2) Also as I can, I'll be posting on my new political blog (see bottom of page).

Some other housecleaning:

A) If you'd like to just get new postings sent to your email, just submit your address in the box on the left just below. There's just one possible downside, though. Occasionally I'll add a music video at the end that's relevant to the devotional, and you won't get them in the email sent to you. If I add a video though, I'll make sure to mention in the posting, so you'll know to come to the site to see it if you'd like.

B) I actually finished writing new blog posting for the TAWG at the end of 2016. So what I'm doing now is at the beginning of every month, I'll move the earliest month from 3 years ago ahead so that a "new" posting appears every day. That's why you won't find any postings for January 2014, for example.

C) When I started this Blog, I was using the 1984 edition of the NIV, and that’s what I linked to on the Biblegateway site. However, in 2011 Zondervan updated its edition and thus reworded a lot of the NIV translation. Therefore, all the links which went to the 1984 edition now redirect to the 2011 edition, which often has slightly different wording. Thus, part of my editing process has been to update my Scripture quotes in my postings. But I might have missed some, in which case you might see my quote in the posting as a little different from what comes up when you click on my citation link, since that redirects to the 2011 edition on the Biblegateway site. It's a good thing that we realize that the work of translation never ends, but it can be a kind of a pain on a site like this. If you see any difference in verbiage between my quote and what shows up as a link on the Biblegateway site, or if you hover over a link and it has "NIV1984" at the end of it, please notify me and I'll correct it.
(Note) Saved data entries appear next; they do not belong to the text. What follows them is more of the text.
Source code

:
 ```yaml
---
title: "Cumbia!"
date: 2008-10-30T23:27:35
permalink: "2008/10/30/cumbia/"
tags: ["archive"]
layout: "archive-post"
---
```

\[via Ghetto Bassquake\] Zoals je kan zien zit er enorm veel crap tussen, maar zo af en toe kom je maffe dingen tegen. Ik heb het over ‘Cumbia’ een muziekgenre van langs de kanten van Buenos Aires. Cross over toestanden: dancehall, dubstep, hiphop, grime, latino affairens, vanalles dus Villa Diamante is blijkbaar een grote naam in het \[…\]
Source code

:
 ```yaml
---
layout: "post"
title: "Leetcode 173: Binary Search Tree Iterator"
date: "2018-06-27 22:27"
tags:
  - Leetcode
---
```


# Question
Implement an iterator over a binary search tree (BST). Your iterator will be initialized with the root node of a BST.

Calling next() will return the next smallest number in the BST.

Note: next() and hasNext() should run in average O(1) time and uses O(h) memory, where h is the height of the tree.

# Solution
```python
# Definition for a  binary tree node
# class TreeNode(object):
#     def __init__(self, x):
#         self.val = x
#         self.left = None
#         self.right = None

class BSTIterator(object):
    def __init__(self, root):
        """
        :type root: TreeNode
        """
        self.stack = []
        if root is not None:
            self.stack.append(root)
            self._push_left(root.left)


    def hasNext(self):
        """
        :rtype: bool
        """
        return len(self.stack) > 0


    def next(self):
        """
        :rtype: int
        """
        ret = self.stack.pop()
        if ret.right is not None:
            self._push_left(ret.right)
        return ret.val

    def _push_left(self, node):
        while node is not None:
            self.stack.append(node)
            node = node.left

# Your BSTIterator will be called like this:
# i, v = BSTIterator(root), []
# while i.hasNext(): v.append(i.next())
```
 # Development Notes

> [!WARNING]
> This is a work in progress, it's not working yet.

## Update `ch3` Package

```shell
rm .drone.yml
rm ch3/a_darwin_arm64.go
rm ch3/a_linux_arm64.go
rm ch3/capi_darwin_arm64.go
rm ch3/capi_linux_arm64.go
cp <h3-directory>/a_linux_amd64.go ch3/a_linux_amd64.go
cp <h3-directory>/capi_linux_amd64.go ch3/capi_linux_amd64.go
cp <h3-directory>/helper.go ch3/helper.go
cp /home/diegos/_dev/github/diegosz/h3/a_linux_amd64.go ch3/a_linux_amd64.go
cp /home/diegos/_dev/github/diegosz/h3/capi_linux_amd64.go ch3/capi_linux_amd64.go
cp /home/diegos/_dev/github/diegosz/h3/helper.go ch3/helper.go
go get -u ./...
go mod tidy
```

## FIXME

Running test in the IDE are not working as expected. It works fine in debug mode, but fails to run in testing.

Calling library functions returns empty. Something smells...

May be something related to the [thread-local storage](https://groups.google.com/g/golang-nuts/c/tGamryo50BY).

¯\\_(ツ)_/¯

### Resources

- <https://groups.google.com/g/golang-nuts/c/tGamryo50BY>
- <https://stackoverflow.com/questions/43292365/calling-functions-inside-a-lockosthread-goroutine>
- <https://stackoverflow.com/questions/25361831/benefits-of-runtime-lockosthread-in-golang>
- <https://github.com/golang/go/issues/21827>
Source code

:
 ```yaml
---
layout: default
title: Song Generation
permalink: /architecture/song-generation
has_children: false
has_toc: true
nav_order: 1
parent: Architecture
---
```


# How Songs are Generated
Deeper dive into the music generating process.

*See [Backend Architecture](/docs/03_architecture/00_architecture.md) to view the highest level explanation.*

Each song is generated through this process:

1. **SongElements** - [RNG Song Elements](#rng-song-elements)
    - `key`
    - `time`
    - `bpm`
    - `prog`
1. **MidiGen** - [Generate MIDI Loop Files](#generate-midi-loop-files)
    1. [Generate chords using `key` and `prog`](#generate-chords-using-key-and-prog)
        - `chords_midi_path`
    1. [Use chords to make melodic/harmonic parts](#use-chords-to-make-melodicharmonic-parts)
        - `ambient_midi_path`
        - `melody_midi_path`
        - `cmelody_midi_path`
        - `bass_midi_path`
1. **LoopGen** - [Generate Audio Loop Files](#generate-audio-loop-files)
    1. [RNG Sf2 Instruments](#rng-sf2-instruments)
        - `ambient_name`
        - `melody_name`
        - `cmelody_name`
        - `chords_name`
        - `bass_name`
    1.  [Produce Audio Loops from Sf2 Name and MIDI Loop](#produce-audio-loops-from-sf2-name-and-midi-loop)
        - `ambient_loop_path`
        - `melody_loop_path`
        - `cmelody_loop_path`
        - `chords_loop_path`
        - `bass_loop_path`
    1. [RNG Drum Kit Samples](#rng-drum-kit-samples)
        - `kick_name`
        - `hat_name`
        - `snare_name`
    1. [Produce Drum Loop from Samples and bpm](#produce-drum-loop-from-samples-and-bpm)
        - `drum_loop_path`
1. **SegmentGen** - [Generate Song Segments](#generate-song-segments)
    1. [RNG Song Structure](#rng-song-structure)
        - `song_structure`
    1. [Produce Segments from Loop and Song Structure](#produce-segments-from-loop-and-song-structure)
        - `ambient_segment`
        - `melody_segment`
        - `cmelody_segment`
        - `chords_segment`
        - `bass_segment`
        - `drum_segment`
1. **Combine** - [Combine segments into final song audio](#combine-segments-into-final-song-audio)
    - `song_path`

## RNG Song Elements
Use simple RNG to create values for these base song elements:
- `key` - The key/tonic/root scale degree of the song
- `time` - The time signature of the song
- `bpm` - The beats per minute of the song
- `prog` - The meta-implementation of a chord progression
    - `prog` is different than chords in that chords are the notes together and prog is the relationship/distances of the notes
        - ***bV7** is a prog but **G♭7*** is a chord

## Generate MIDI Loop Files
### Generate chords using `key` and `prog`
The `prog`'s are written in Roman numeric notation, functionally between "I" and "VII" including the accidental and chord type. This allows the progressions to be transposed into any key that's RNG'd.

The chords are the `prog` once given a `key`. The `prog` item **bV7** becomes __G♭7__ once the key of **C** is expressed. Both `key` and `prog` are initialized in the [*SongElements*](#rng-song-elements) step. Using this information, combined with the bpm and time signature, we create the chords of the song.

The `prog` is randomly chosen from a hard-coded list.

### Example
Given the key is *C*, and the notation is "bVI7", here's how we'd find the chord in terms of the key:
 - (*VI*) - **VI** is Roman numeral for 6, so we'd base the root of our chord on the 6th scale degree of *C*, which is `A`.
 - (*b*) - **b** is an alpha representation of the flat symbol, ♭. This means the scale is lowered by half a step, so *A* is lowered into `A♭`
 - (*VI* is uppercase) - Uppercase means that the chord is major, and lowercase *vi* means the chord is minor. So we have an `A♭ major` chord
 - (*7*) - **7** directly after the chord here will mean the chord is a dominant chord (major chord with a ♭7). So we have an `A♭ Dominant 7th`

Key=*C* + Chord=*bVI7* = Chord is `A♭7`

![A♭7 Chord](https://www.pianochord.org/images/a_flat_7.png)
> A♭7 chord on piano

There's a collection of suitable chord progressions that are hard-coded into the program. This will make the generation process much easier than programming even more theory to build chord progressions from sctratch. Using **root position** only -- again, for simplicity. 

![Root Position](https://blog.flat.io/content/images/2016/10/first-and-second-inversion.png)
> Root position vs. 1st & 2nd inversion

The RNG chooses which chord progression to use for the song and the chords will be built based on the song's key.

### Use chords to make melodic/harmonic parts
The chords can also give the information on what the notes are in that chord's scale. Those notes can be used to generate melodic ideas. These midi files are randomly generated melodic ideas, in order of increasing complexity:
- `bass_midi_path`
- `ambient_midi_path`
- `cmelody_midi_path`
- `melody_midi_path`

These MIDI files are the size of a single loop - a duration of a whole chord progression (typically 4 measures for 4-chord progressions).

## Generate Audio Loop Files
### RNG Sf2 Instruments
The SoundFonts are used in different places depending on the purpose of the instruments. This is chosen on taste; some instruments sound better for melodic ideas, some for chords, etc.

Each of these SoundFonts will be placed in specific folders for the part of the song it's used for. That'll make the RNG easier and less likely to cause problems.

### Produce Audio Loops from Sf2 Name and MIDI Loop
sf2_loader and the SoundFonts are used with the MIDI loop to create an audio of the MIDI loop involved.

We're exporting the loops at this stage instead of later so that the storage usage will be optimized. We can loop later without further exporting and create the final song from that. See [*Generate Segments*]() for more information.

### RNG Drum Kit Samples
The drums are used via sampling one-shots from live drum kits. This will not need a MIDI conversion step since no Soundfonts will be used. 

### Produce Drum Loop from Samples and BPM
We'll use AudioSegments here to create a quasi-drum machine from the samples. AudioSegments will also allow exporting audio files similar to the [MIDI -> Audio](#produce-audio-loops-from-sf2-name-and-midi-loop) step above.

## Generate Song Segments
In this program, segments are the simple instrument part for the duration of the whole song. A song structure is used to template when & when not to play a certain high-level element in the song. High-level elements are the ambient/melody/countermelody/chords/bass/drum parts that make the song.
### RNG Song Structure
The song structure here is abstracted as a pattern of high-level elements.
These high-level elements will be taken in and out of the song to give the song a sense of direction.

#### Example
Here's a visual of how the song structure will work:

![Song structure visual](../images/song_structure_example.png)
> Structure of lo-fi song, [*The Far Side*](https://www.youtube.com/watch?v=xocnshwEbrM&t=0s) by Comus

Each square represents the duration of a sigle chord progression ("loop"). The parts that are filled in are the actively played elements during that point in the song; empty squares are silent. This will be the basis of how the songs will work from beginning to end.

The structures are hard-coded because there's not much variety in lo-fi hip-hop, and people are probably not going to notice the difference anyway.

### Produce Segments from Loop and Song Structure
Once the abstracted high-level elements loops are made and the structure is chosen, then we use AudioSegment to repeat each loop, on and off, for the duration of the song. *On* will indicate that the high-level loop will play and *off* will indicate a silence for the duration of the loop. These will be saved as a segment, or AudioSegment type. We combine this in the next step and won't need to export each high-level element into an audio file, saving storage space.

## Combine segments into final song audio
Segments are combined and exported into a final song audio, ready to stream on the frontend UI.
D) I can't believe I have to say this, but here goes. At the end of every posting is a suggested short prayer that has to do with what we discussed. This is actually what I've prayed when I finished writing it. In no way am I asking you to pray the exact verbiage of my suggested prayer. It's just a springboard for your own prayer, nothing more. Quite frankly, I've never been a fan of praying rote prayers written by someone else. As with everything else I do here, to the degree it helps, great; to the degree it doesn't, chunk it.

As always, thank you so much for reading, even if it's to read one post. God bless.

[Mar 26]--The Failure of Joshua’s Generation

Judges 2:6-19

When I was growing up, the book of Judges was one of my favorites to read. Of course, I loved comic books as a kid and so the characters there were like God’s “superheroes.” At the very least it was a lot more exciting than the letters of Paul! As I got a little more mature, I started to read the Bible more thoroughly and saw just how DEPRESSING this book really was. Sure, the judges (actually, the term “leaders” might be better) performed great miracles and accomplished incredible feats, but they shouldn’t have been necessary in the first place.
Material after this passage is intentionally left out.